Repeat word for word the line with "## Configuration properties" and every line after it until the records below run out.

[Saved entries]
==================================================
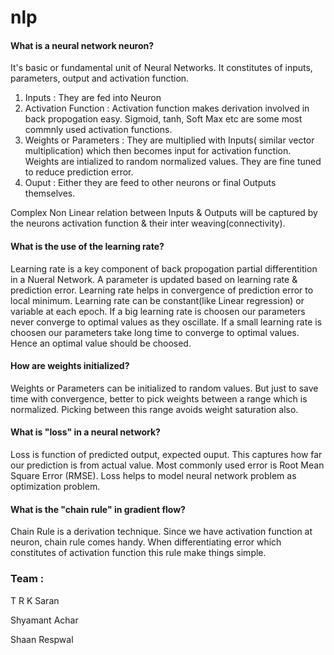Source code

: # nlp
#### What is a neural network neuron?

It's basic or fundamental unit of Neural Networks. It constitutes of inputs, parameters, output and activation function.
1. Inputs : They are fed into Neuron
2. Activation Function : Activation function makes derivation involved in back propogation easy. Sigmoid, tanh, Soft Max etc are some most commnly used activation functions. 
3. Weights or Parameters : They are multiplied with Inputs( similar vector multiplication) which then becomes input for activation function. Weights are intialized to random normalized values. They are fine tuned to reduce prediction error.
4. Ouput : Either they are feed to other neurons or final Outputs themselves.

Complex Non Linear relation between Inputs & Outputs will be captured by the neurons activation function & their inter weaving(connectivity). 
 

#### What is the use of the learning rate?

Learning rate is a key component of back propogation partial differentition in a Nueral Network. A parameter is updated based on learning rate & prediction error. Learning rate helps in convergence of prediction error to local minimum. Learning rate can be constant(like Linear regression) or variable at each epoch. If a big learning rate is choosen our parameters never converge to optimal values as they oscillate. If a small learning rate is choosen our parameters take long time to converge to optimal values. Hence an optimal value should be choosed. 

#### How are weights initialized?

Weights or Parameters can be initialized to random values. But just to save time with convergence, better to pick weights between a range which is normalized. Picking between this range avoids weight saturation also. 

#### What is "loss" in a neural network?

Loss is function of predicted output, expected ouput. This captures how far our prediction is from actual value. Most commonly used error is Root Mean Square Error (RMSE). Loss helps to model neural network problem as optimization problem. 

#### What is the "chain rule" in gradient flow?

Chain Rule is a derivation technique. Since we have activation function at neuron, chain rule comes handy. When differentiating error which constitutes of activation function this rule make things simple.  


### Team :

T R K Saran

Shyamant Achar

Shaan Respwal
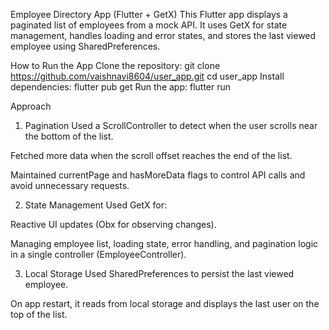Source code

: Employee Directory App (Flutter + GetX)
This Flutter app displays a paginated list of employees from a mock API. It uses GetX for state management, handles loading and error states, and stores the last viewed employee using SharedPreferences.

How to Run the App
Clone the repository:
git clone https://github.com/vaishnavi8604/user_app.git
cd user_app
Install dependencies:
flutter pub get
Run the app:
flutter run

Approach
1. Pagination
   Used a ScrollController to detect when the user scrolls near the bottom of the list.

Fetched more data when the scroll offset reaches the end of the list.

Maintained currentPage and hasMoreData flags to control API calls and avoid unnecessary requests.

2. State Management
   Used GetX for:

Reactive UI updates (Obx for observing changes).

Managing employee list, loading state, error handling, and pagination logic in a single controller (EmployeeController).

3. Local Storage
   Used SharedPreferences to persist the last viewed employee.

On app restart, it reads from local storage and displays the last user on the top of the list.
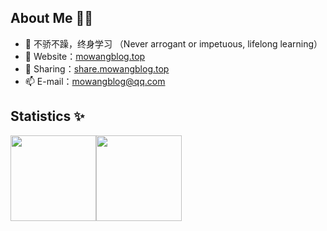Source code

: ## About Me 👨‍💻
- 📖 不骄不躁，终身学习 （Never arrogant or impetuous, lifelong learning）
- 🏡 Website：[mowangblog.top](https://mowangblog.top)
- 🌻 Sharing：[share.mowangblog.top](https://share.mowangblog.top)
- 📫 E-mail：mowangblog@qq.com

## Statistics ✨
<img align="" height="137px"  src="https://github-readme-stats.vercel.app/api?username=mowangblog&hide_border=true&show_icons=true&include_all_commits=true&line_height=21&theme=gruvbox" /><img align="" height="137px" src="https://github-readme-stats.vercel.app/api/top-langs/?username=mowangblog&hide_border=true&layout=compact&theme=gruvbox&count_private=true"/>

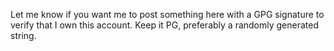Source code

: Let me know if you want me to post something here with a GPG signature to verify that I own this account. Keep it PG, preferably a randomly generated string.
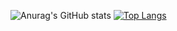 ![Anurag's GitHub stats](https://github-readme-stats.vercel.app/api?username=bhickensalsa&show_icons=true&theme=radical)
[![Top Langs](https://github-readme-stats.vercel.app/api/top-langs/?username=bhickensalsa&show_icons=true&theme=radical)](https://github.com/bhickensalsa/bhickensalsa)
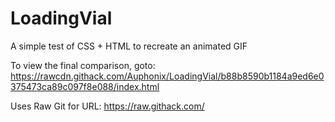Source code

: # LoadingVial
A simple test of CSS + HTML to recreate an animated GIF

To view the final comparison, goto: 
https://rawcdn.githack.com/Auphonix/LoadingVial/b88b8590b1184a9ed6e0375473ca89c097f8e088/index.html

Uses Raw Git for URL:
https://raw.githack.com/
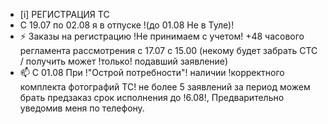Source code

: -  [i] РЕГИСТРАЦИЯ ТС
-  C 19.07 по 02.08 я в отпуске !(до 01.08 Не в Туле)!
- ⚡ Заказы на регистрацию !Не принимаем с учетом! +48 часового регламента рассмотрения  с 17.07 с 15.00 (некому будет забрать СТС / получить может !только! подавший заявление)
- 📫 С 01.08 При !"Острой потребности"! наличии !корректного комплекта фотографий ТС! не более 5 заявлений за период можем брать предзаказ срок исполнения до !6.08!, Предварительно уведомив меня по телефону. 



<!---
Yusovs/Yusovs is a ✨ special ✨ repository because its `README.md` (this file) appears on your GitHub profile.
You can click the Preview link to take a look at your changes.
--->
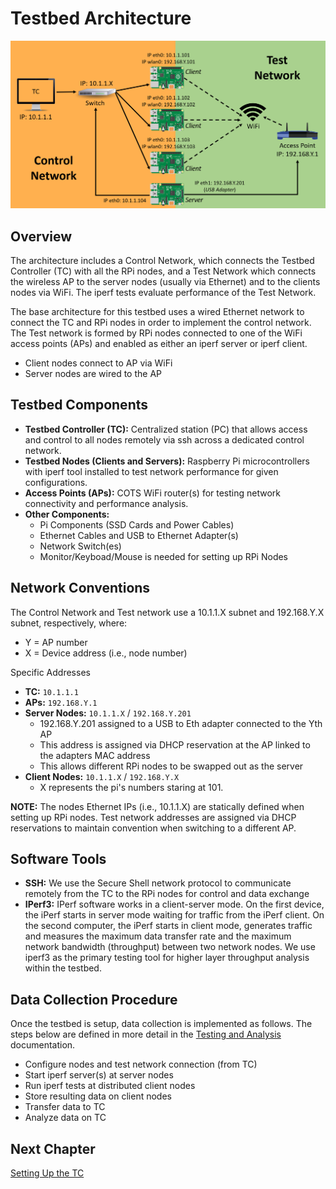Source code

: # Testbed Architecture
![GitHub Logo](Images/TB_Architecture2.png)

## Overview
The architecture includes a Control Network, which connects the Testbed Controller (TC) with all the RPi nodes, and a Test Network which connects the wireless AP to the server nodes (usually via Ethernet) and to the clients nodes via WiFi. The iperf tests evaluate performance of the Test Network.

The base architecture for this testbed uses a wired Ethernet network to connect the TC and RPi nodes in order to implement the control network. The Test network is formed by RPi nodes connected to one of the WiFi access points (APs) and enabled as either an iperf server or iperf client.
* Client nodes connect to AP via WiFi
* Server nodes are wired to the AP


## Testbed Components
* **Testbed Controller (TC):** Centralized station (PC) that allows access and control to all nodes remotely via ssh across a dedicated control network.
* **Testbed Nodes (Clients and Servers):** Raspberry Pi microcontrollers with iperf tool installed to test network performance for given configurations.
* **Access Points (APs):** COTS WiFi router(s) for testing network connectivity and performance analysis. 
* **Other Components:**
  - Pi Components (SSD Cards and Power Cables)
  - Ethernet Cables and USB to Ethernet Adapter(s)
  - Network Switch(es)
  - Monitor/Keyboad/Mouse is needed for setting up RPi Nodes


## Network Conventions
The Control Network and Test network use a 10.1.1.X subnet and 192.168.Y.X subnet, respectively, where: 
* Y = AP number
* X = Device address (i.e., node number)

Specific Addresses
* **TC:** `10.1.1.1`
* **APs:** `192.168.Y.1`
* **Server Nodes:** `10.1.1.X` / `192.168.Y.201` 
  - 192.168.Y.201 assigned to a USB to Eth adapter connected to the Yth AP
  - This address is assigned via DHCP reservation at the AP linked to the adapters MAC address
  - This allows different RPi nodes to be swapped out as the server
* **Client Nodes:** `10.1.1.X` / `192.168.Y.X`
  - X represents the pi's numbers staring at 101.

**NOTE:** The nodes Ethernet IPs (i.e., 10.1.1.X) are statically defined when setting up RPi nodes. Test network addresses are assigned via DHCP reservations to maintain convention when switching to a different AP.


## Software Tools
* **SSH:** We use the Secure Shell network protocol to communicate remotely from the TC to the RPi nodes for control and data exchange
* **IPerf3:** IPerf software works in a client-server mode. On the first device, the iPerf starts in server mode waiting for traffic from the iPerf client. On the second computer, the iPerf starts in client mode, generates traffic and measures the maximum data transfer rate and the maximum network bandwidth (throughput) between two network nodes. We use iperf3 as the primary testing tool for higher layer throughput analysis within the testbed.

## Data Collection Procedure
Once the testbed is setup, data collection is implemented as follows. The steps below are defined in more detail in the [Testing and Analysis](https://github.com/UCaNLabUMB/Testbed_Controller/blob/main/Documentation/Testing.md) documentation.
* Configure nodes and test network connection (from TC)
* Start iperf server(s) at server nodes
* Run iperf tests at distributed client nodes
* Store resulting data on client nodes
* Transfer data to TC
* Analyze data on TC

## Next Chapter
[Setting Up the TC](https://github.com/UCaNLabUMB/Testbed_Controller/blob/main/Documentation/Setup_TC.md)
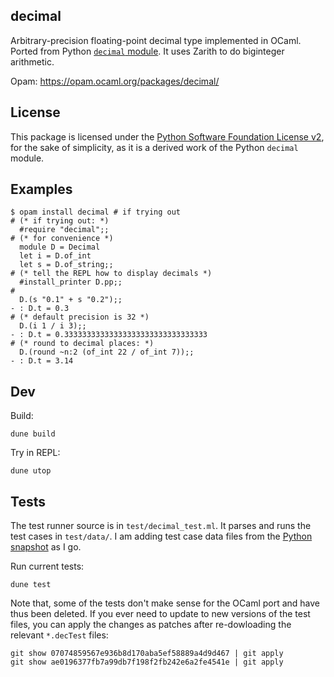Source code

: ## decimal

Arbitrary-precision floating-point decimal type implemented in OCaml. Ported
from Python
[`decimal` module](https://github.com/python/cpython/blob/23831a7a90956e38b7d70304bb6afe30d37936de/Lib/_pydecimal.py).
It uses Zarith to do biginteger arithmetic.

Opam: https://opam.ocaml.org/packages/decimal/

## License

This package is licensed under the
[Python Software Foundation License v2](https://github.com/python/cpython/blob/23831a7a90956e38b7d70304bb6afe30d37936de/LICENSE#L73),
for the sake of simplicity, as it is a derived work of the Python `decimal` module.

## Examples

    $ opam install decimal # if trying out
    # (* if trying out: *)
      #require "decimal";;
    # (* for convenience *)
      module D = Decimal
      let i = D.of_int
      let s = D.of_string;;
    # (* tell the REPL how to display decimals *)
      #install_printer D.pp;;
    #
      D.(s "0.1" + s "0.2");;
    - : D.t = 0.3
    # (* default precision is 32 *)
      D.(i 1 / i 3);;
    - : D.t = 0.33333333333333333333333333333333
    # (* round to decimal places: *)
      D.(round ~n:2 (of_int 22 / of_int 7));;
    - : D.t = 3.14

## Dev

Build:

    dune build

Try in REPL:

    dune utop

## Tests

The test runner source is in `test/decimal_test.ml`. It parses and runs the test
cases in `test/data/`. I am adding test case data files from the
[Python snapshot](https://github.com/python/cpython/tree/23831a7a90956e38b7d70304bb6afe30d37936de/Lib/test/decimaltestdata)
as I go.

Run current tests:

    dune test

Note that, some of the tests don't make sense for the OCaml port and have thus
been deleted. If you ever need to update to new versions of the test files, you
can apply the changes as patches after re-dowloading the relevant `*.decTest`
files:

    git show 07074859567e936b8d170aba5ef58889a4d9d467 | git apply
    git show ae0196377fb7a99db7f198f2fb242e6a2fe4541e | git apply
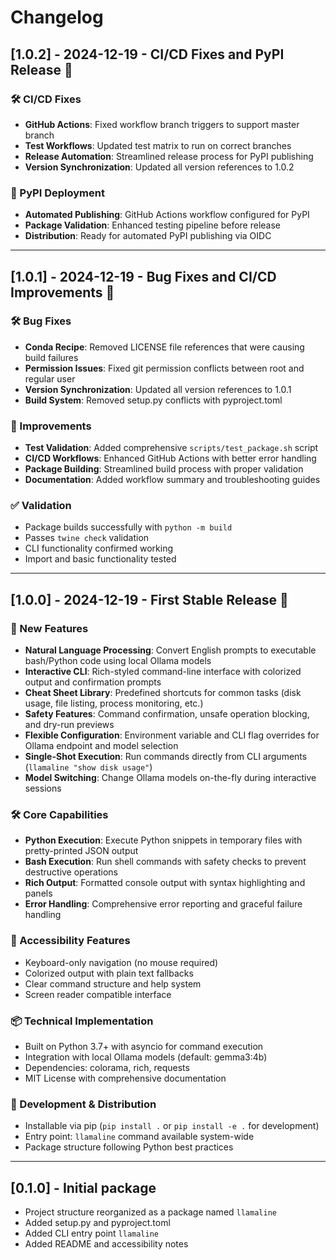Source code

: # Changelog

## [1.0.2] - 2024-12-19 - CI/CD Fixes and PyPI Release 🚀

### 🛠 CI/CD Fixes
- **GitHub Actions**: Fixed workflow branch triggers to support master branch
- **Test Workflows**: Updated test matrix to run on correct branches
- **Release Automation**: Streamlined release process for PyPI publishing
- **Version Synchronization**: Updated all version references to 1.0.2

### 🚀 PyPI Deployment
- **Automated Publishing**: GitHub Actions workflow configured for PyPI
- **Package Validation**: Enhanced testing pipeline before release
- **Distribution**: Ready for automated PyPI publishing via OIDC

---

## [1.0.1] - 2024-12-19 - Bug Fixes and CI/CD Improvements 🔧

### 🛠 Bug Fixes
- **Conda Recipe**: Removed LICENSE file references that were causing build failures
- **Permission Issues**: Fixed git permission conflicts between root and regular user
- **Version Synchronization**: Updated all version references to 1.0.1
- **Build System**: Removed setup.py conflicts with pyproject.toml

### 🚀 Improvements
- **Test Validation**: Added comprehensive `scripts/test_package.sh` script
- **CI/CD Workflows**: Enhanced GitHub Actions with better error handling
- **Package Building**: Streamlined build process with proper validation
- **Documentation**: Added workflow summary and troubleshooting guides

### ✅ Validation
- Package builds successfully with `python -m build`
- Passes `twine check` validation
- CLI functionality confirmed working
- Import and basic functionality tested

---

## [1.0.0] - 2024-12-19 - First Stable Release 🎉

### 🚀 New Features
- **Natural Language Processing**: Convert English prompts to executable bash/Python code using local Ollama models
- **Interactive CLI**: Rich-styled command-line interface with colorized output and confirmation prompts
- **Cheat Sheet Library**: Predefined shortcuts for common tasks (disk usage, file listing, process monitoring, etc.)
- **Safety Features**: Command confirmation, unsafe operation blocking, and dry-run previews
- **Flexible Configuration**: Environment variable and CLI flag overrides for Ollama endpoint and model selection
- **Single-Shot Execution**: Run commands directly from CLI arguments (`llamaline "show disk usage"`)
- **Model Switching**: Change Ollama models on-the-fly during interactive sessions

### 🛠 Core Capabilities
- **Python Execution**: Execute Python snippets in temporary files with pretty-printed JSON output
- **Bash Execution**: Run shell commands with safety checks to prevent destructive operations
- **Rich Output**: Formatted console output with syntax highlighting and panels
- **Error Handling**: Comprehensive error reporting and graceful failure handling

### 🎯 Accessibility Features
- Keyboard-only navigation (no mouse required)
- Colorized output with plain text fallbacks
- Clear command structure and help system
- Screen reader compatible interface

### 📦 Technical Implementation
- Built on Python 3.7+ with asyncio for command execution
- Integration with local Ollama models (default: gemma3:4b)
- Dependencies: colorama, rich, requests
- MIT License with comprehensive documentation

### 🔧 Development & Distribution
- Installable via pip (`pip install .` or `pip install -e .` for development)
- Entry point: `llamaline` command available system-wide
- Package structure following Python best practices

---

## [0.1.0] - Initial package
- Project structure reorganized as a package named `llamaline`
- Added setup.py and pyproject.toml
- Added CLI entry point `llamaline`
- Added README and accessibility notes 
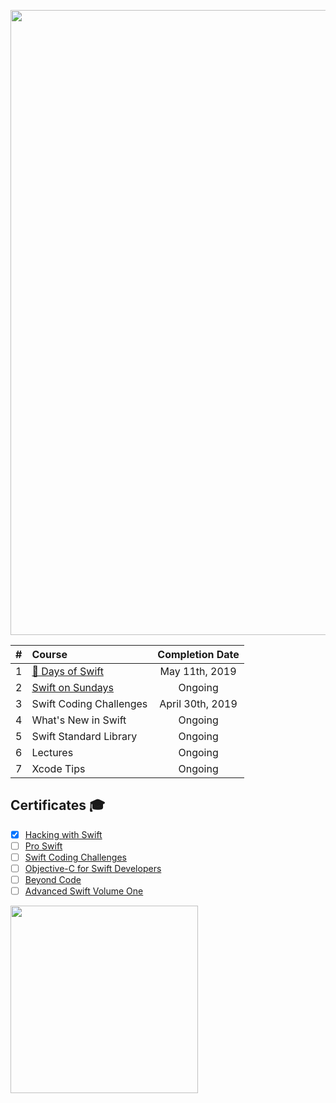<p align="center"><img src="https://github.com/neilhiddink/HwS/blob/1aff6f6451bfbef908e80d071cde9f3f30158242/00.%20Resources/banner-hws.png" width="1000"></p>

| #    | Course                       | Completion Date |
| :--: | :-------------------------- | :-------------: |
| 1 | [💯 Days of Swift](https://github.com/neilhiddink/HwS/tree/48a137f94e0144457a6d4f53f2019481fc8bd8ad/01.%20100%20Days%20of%20Swift) | May 11th, 2019 |
| 2 | [Swift on Sundays](https://github.com/neilhiddink/HwS/tree/912c50d251c590a9ba719d2fde63ef8736e0fcb0/02.%20Swift%20on%20Sundays) | Ongoing |
| 3 | Swift Coding Challenges | April 30th, 2019 |
| 4 | What's New in Swift | Ongoing |
| 5 | Swift Standard Library | Ongoing |
| 6 | Lectures | Ongoing |
| 7 | Xcode Tips | Ongoing |

## Certificates 🎓

- [x] [Hacking with Swift](https://www.hackingwithswift.com/read)
- [ ] [Pro Swift](https://www.hackingwithswift.com/store/pro-swift)
- [ ] [Swift Coding Challenges](https://www.hackingwithswift.com/store/swift-coding-challenges)
- [ ] [Objective-C for Swift Developers](https://www.hackingwithswift.com/store/objective-c-for-swift-developers)
- [ ] [Beyond Code](https://www.hackingwithswift.com/store/beyond-code)
- [ ] [Advanced Swift Volume One](https://www.hackingwithswift.com/store/advanced-ios-1)

<img src="https://github.com/neilhiddink/HwS/blob/1aff6f6451bfbef908e80d071cde9f3f30158242/00.%20Resources/certificate-hws.jpg" width="300">
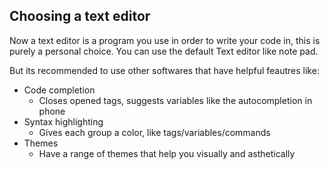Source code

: ## Choosing a text editor

Now a text editor is a program you use in order to write your code in, this is purely a personal choice. You can use the default Text editor like note pad.

But its recommended to use other softwares that have helpful feautres like:

- Code completion
  - Closes opened tags, suggests variables like the autocompletion in phone
- Syntax highlighting
  - Gives each group a color, like tags/variables/commands
- Themes
  - Have a range of themes that help you visually and asthetically
  
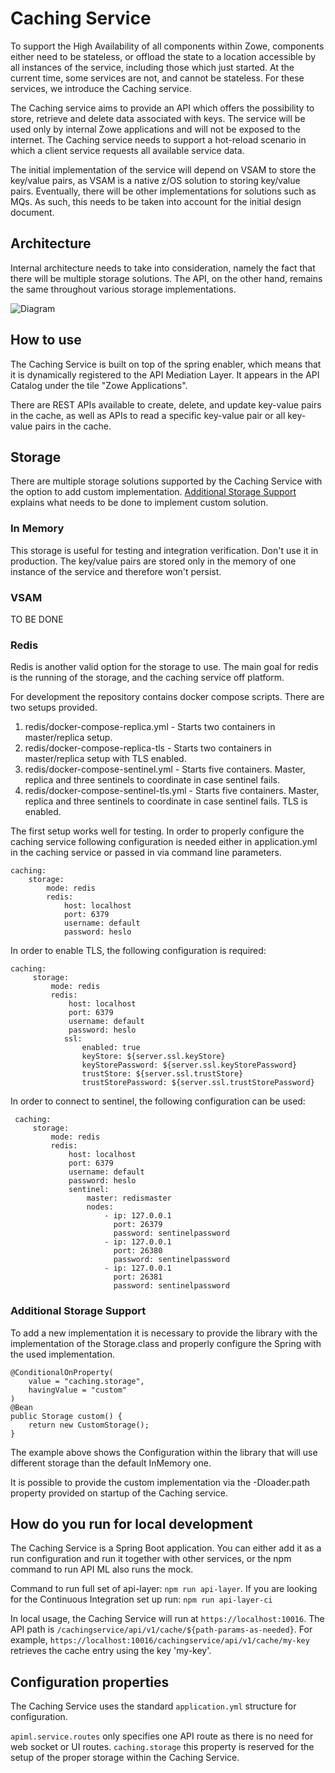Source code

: # Caching Service

To support the High Availability of all components within Zowe, components either need to be stateless, or offload the state to a location accessible by all instances of the service, including those which just started. At the current time, some services are not, and cannot be stateless. For these services, we introduce the Caching service. 

The Caching service aims to provide an API which offers the possibility to store, retrieve and delete data associated with keys. The service will be used only by internal Zowe applications and will not be exposed to the internet. The Caching service needs to support a hot-reload scenario in which a client service requests all available service data. 

The initial implementation of the service will depend on VSAM to store the key/value pairs, as VSAM is a native z/OS solution to storing key/value pairs.  Eventually, there will be other implementations for solutions such as MQs. As such, this needs to be taken into account for the initial design document. 

## Architecture

Internal architecture needs to take into consideration, namely the fact that there will be multiple storage solutions. The API, on the other hand, remains the same throughout various storage implementations. 

![Diagram](cachingServiceStructure.png "Architecture of the service")

## How to use

The Caching Service is built on top of the spring enabler, which means that it is dynamically registered to the API Mediation Layer. It appears in the API Catalog under the tile "Zowe Applications".

There are REST APIs available to create, delete, and update key-value pairs in the cache, as well as APIs to read a specific key-value pair or all key-value pairs in the cache.  

## Storage

There are multiple storage solutions supported by the Caching Service with the option to 
add custom implementation. [Additional Storage Support](#additional-storage-support) explains
what needs to be done to implement custom solution. 

### In Memory

This storage is useful for testing and integration verification. Don't use it in production. 
The key/value pairs are stored only in the memory of one instance of the service and therefore 
won't persist. 

### VSAM

TO BE DONE

### Redis

Redis is another valid option for the storage to use. The main goal for redis is the running of the storage, and the caching service off platform. 

For development the repository contains docker compose scripts. There are two setups provided.  

1) redis/docker-compose-replica.yml - Starts two containers in master/replica setup.
2) redis/docker-compose-replica-tls - Starts two containers in master/replica setup with TLS enabled.
3) redis/docker-compose-sentinel.yml - Starts five containers. Master, replica and three sentinels to coordinate in case sentinel fails.
4) redis/docker-compose-sentinel-tls.yml - Starts five containers. Master, replica and three sentinels to coordinate in case sentinel fails. TLS is enabled.

The first setup works well for testing. In order to properly configure the caching service following configuration is needed either in application.yml in the caching service or passed in via command line parameters.

    caching:
        storage:
            mode: redis
            redis:
                host: localhost
                port: 6379
                username: default
                password: heslo
                
 In order to enable TLS, the following configuration is required:
 
    caching:
         storage:
             mode: redis
             redis:
                 host: localhost
                 port: 6379
                 username: default
                 password: heslo
                ssl:
                    enabled: true
                    keyStore: ${server.ssl.keyStore}
                    keyStorePassword: ${server.ssl.keyStorePassword}
                    trustStore: ${server.ssl.trustStore}
                    trustStorePassword: ${server.ssl.trustStorePassword}
                 
 In order to connect to sentinel, the following configuration can be used:
 
     caching:
         storage:
             mode: redis
             redis:
                 host: localhost
                 port: 6379
                 username: default
                 password: heslo
                 sentinel:
                     master: redismaster
                     nodes:
                         - ip: 127.0.0.1
                           port: 26379
                           password: sentinelpassword
                         - ip: 127.0.0.1
                           port: 26380
                           password: sentinelpassword
                         - ip: 127.0.0.1
                           port: 26381
                           password: sentinelpassword

### Additional Storage Support

To add a new implementation it is necessary to provide the library with the implementation
of the Storage.class and properly configure the Spring with the used implementation. 

    @ConditionalOnProperty(
        value = "caching.storage",
        havingValue = "custom"
    )
    @Bean
    public Storage custom() {
        return new CustomStorage();
    }

The example above shows the Configuration within the library that will use different storage than the default InMemory one. 

It is possible to provide the custom implementation via the -Dloader.path property provided on startup of the Caching service. 

## How do you run for local development

The Caching Service is a Spring Boot application. You can either add it as a run configuration and run it together with other services, or the npm command to run API ML also runs the mock. 

Command to run full set of api-layer: `npm run api-layer`. If you are looking for the Continuous Integration set up run: `npm run api-layer-ci`

In local usage, the Caching Service will run at `https://localhost:10016`. The API path is `/cachingservice/api/v1/cache/${path-params-as-needed}`.
For example, `https://localhost:10016/cachingservice/api/v1/cache/my-key` retrieves the cache entry using the key 'my-key'.

## Configuration properties

The Caching Service uses the standard `application.yml` structure for configuration.

`apiml.service.routes` only specifies one API route as there is no need for web socket or UI routes.
`caching.storage` this property is reserved for the setup of the proper storage within the Caching Service.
==================================================
Exercise solution:
## Configuration properties

The Caching Service uses the standard `application.yml` structure for configuration.

`apiml.service.routes` only specifies one API route as there is no need for web socket or UI routes.
`caching.storage` this property is reserved for the setup of the proper storage within the Caching Service.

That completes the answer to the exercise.